GROUP BY clause
For example, GROUP BY < column name-or-expression, ... >
|•||the expression can be an aggregate and|
|•||any column name used in the GROUP BY clause must also be in the SELECT statement.|
Additionally, a column that is not named in or derivable from the GROUP BY clause cannot appear in the SELECT statement except within aggregations, such as SUM (allOrdersValue).
What derivable means is that a column specified in the GROUP BY clause enables access to the column you want to include in the SELECT clause. If a column is derivable, the SELECT statement can specify it even though it is not explicitly named in the GROUP BY clause.
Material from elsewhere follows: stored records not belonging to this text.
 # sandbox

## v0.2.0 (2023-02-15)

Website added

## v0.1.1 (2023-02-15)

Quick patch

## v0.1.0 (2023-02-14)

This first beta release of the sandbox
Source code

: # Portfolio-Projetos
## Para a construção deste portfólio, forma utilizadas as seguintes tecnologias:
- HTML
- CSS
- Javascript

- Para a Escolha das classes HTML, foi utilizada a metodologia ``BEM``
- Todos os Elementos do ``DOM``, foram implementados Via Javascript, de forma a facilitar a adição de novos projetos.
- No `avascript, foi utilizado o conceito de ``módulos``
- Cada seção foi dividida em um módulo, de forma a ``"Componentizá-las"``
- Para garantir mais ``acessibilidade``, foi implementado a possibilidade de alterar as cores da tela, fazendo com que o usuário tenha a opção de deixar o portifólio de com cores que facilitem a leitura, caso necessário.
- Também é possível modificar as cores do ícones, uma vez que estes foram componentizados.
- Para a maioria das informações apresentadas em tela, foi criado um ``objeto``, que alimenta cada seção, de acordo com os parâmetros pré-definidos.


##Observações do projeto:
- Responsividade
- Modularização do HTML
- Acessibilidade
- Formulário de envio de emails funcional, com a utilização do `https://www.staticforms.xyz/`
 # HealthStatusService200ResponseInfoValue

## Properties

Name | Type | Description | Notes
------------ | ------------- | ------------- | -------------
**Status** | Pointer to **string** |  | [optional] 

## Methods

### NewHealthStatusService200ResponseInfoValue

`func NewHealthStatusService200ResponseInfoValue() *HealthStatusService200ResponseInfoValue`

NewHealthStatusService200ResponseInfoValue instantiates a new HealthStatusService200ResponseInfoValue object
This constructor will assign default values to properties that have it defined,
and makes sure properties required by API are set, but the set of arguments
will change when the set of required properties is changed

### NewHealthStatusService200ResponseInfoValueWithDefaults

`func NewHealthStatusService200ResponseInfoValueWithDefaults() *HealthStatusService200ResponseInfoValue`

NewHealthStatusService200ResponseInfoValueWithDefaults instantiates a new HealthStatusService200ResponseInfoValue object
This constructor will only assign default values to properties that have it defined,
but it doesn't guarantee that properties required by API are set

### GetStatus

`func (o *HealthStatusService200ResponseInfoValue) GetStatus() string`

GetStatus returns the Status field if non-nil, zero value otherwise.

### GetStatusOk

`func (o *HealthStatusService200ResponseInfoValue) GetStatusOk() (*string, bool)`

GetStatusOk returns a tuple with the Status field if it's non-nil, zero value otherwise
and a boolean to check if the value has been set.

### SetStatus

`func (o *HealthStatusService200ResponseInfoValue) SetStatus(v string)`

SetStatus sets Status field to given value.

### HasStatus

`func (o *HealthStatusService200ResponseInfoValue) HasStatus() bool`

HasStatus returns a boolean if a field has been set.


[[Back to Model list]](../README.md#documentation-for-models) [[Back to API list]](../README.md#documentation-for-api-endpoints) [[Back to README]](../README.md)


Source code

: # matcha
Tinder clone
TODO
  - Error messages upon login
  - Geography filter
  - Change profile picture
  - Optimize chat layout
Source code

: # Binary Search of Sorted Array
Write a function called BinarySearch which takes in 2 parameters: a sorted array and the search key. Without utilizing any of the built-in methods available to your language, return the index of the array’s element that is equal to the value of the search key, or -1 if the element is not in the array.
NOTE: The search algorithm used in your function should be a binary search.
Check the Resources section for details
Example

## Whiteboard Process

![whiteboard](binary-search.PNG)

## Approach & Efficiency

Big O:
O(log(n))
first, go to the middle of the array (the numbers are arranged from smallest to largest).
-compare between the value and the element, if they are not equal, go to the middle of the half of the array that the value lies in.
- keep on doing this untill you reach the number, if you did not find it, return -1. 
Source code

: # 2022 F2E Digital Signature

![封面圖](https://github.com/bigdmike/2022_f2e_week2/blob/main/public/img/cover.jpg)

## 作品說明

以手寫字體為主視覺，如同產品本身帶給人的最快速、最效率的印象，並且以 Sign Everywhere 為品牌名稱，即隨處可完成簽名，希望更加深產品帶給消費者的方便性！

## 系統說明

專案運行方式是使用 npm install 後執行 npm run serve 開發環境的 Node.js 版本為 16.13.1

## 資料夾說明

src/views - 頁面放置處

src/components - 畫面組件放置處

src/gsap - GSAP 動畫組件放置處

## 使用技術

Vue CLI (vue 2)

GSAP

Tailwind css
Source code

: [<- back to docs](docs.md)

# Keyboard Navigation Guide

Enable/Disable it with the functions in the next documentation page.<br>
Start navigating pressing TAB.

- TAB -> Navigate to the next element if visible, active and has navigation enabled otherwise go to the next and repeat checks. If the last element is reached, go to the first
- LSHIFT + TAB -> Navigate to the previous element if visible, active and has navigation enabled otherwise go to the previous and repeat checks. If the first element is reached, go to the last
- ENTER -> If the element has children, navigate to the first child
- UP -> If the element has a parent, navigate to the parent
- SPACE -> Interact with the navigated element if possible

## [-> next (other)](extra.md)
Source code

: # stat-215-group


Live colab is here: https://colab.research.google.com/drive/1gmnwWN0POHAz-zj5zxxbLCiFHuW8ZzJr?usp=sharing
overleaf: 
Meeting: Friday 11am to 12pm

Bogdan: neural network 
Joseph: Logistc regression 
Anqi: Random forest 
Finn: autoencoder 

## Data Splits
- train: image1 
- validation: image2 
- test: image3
Example: If the key to a table is in the GROUP BY clause, then any of that table's columns can can appear in the select-list because, given that key, such columns are considered accessible.
The GROUP BY clause groups selected rows based on the value of the grouping expressions, returning a single summary row of information for each group of rows that have identical values in all columns.
Note that for these purposes, the value NULL is considered equal to itself and not equal to any other value. These are the same semantics as for the IS NOT DISTINCT FROM operator.
Here is a non-streaming example:
SELECT orderid, sum(amount)
GROUP BY orderid
A query that has a GROUP BY or HAVING clause, or has group aggregate expressions in its SELECT or ORDER BY clause, is said to be an aggregate query. A group aggregate expression is a call to a group aggregate function, such as SUM, COUNT or MIN, with no OVER clause. (A call to an aggregate function with an OVER clause is called a window aggregate expression, and is a different matter.)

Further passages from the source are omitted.